Modelling a Poisson distribution with overdispersion

Question

I have a data set that I'd expect to follow a Poisson distribution, but it is overdispersed by about 3-fold. At the present, I'm modelling this overdispersion using something like the following code in R.

## assuming a median value of 1500
med = 1500
rawdist = rpois(1000000,med)
oDdist = rawDist + ((rawDist-med)*3)

Visually, this seems to fit my empirical data very well.

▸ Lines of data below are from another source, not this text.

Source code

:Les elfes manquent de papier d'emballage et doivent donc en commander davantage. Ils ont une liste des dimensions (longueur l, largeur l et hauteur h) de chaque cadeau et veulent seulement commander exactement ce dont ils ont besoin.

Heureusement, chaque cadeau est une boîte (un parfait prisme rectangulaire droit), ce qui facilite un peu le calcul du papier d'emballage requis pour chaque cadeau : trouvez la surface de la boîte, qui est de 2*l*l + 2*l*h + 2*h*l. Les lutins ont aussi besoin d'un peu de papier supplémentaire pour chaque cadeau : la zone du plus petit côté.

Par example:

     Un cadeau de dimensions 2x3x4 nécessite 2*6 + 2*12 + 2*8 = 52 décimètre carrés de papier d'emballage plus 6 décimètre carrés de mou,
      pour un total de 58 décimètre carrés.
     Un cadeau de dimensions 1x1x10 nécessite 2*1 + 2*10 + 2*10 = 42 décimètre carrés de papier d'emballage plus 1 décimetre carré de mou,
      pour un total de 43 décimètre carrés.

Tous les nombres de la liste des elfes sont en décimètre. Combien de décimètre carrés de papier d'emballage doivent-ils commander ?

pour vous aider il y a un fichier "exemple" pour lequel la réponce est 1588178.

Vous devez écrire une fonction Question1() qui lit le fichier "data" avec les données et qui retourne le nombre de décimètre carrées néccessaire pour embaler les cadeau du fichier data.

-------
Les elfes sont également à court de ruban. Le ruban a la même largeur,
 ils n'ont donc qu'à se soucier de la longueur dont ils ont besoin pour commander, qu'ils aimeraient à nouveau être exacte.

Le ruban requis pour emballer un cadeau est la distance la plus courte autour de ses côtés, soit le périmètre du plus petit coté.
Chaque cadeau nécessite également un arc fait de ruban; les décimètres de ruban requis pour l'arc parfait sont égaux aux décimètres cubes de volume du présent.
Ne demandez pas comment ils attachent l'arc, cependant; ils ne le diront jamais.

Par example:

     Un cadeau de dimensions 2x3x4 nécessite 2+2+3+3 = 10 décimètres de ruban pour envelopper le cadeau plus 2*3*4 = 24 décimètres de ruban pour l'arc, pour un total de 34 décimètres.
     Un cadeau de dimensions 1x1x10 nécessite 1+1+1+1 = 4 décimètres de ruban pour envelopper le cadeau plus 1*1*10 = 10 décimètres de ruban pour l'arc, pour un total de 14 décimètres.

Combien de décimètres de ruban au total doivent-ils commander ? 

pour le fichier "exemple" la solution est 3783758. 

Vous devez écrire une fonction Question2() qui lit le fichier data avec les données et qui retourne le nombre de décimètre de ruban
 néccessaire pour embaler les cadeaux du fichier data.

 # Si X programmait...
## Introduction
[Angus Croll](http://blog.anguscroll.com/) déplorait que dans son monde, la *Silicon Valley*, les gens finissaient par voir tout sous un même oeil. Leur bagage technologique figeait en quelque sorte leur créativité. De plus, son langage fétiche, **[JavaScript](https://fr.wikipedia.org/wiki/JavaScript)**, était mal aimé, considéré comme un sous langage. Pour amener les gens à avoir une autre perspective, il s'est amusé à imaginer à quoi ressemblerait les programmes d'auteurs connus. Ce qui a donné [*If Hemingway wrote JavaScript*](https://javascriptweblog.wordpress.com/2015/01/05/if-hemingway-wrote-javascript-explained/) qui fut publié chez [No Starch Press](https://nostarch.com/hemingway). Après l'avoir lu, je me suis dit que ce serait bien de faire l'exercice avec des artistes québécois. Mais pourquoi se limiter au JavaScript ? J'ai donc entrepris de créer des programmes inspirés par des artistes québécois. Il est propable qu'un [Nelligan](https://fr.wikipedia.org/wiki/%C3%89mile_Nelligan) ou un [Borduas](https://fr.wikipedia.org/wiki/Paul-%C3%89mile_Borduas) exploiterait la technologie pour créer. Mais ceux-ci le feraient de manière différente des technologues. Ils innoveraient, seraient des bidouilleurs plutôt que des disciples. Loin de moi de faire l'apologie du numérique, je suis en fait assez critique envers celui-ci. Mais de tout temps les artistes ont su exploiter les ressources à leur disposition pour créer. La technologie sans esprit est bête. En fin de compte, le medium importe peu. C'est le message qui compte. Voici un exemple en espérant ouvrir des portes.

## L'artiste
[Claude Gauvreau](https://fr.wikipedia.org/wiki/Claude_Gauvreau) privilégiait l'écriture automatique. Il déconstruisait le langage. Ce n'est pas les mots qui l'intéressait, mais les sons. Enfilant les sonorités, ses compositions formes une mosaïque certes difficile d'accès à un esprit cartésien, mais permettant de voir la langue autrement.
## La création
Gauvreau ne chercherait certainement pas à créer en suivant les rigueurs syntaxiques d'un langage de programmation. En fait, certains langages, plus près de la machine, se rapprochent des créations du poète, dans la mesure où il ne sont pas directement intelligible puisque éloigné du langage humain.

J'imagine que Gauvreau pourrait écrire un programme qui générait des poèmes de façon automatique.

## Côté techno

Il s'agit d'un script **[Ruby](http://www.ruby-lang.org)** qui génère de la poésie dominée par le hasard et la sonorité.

If I'm happy with the fit, is there any reason that I should be doing something more complex, like using a negative binomial distribution, as described here? (If so, any pointers or links on doing so would be much appreciated).

Oh, and I'm aware that this creates a slightly jagged distribution (due to the multiplication by three), but that shouldn't matter for my application.

Update: For the sake of anyone else who searches and finds this question, here's a simple R function to model an overdispersed poisson using a negative binomial distribution. Set d to the desired mean/variance ratio:

rpois.od<-function (n, lambda,d=1) {
  if (d==1)
    rpois(n, lambda)
  else
     rnbinom(n, size=(lambda/(d-1)), mu=lambda)
}

(via the R mailing list: https://stat.ethz.ch/pipermail/r-help/2002-June/022425.html)

score 11 · Accepted Answer · answered Jul 19 '10 at 19:51

11

for overdispersed poisson, use the negative binomial, which allows you to parameterize the variance as a function of the mean precisely. rnbinom(), etc. in R.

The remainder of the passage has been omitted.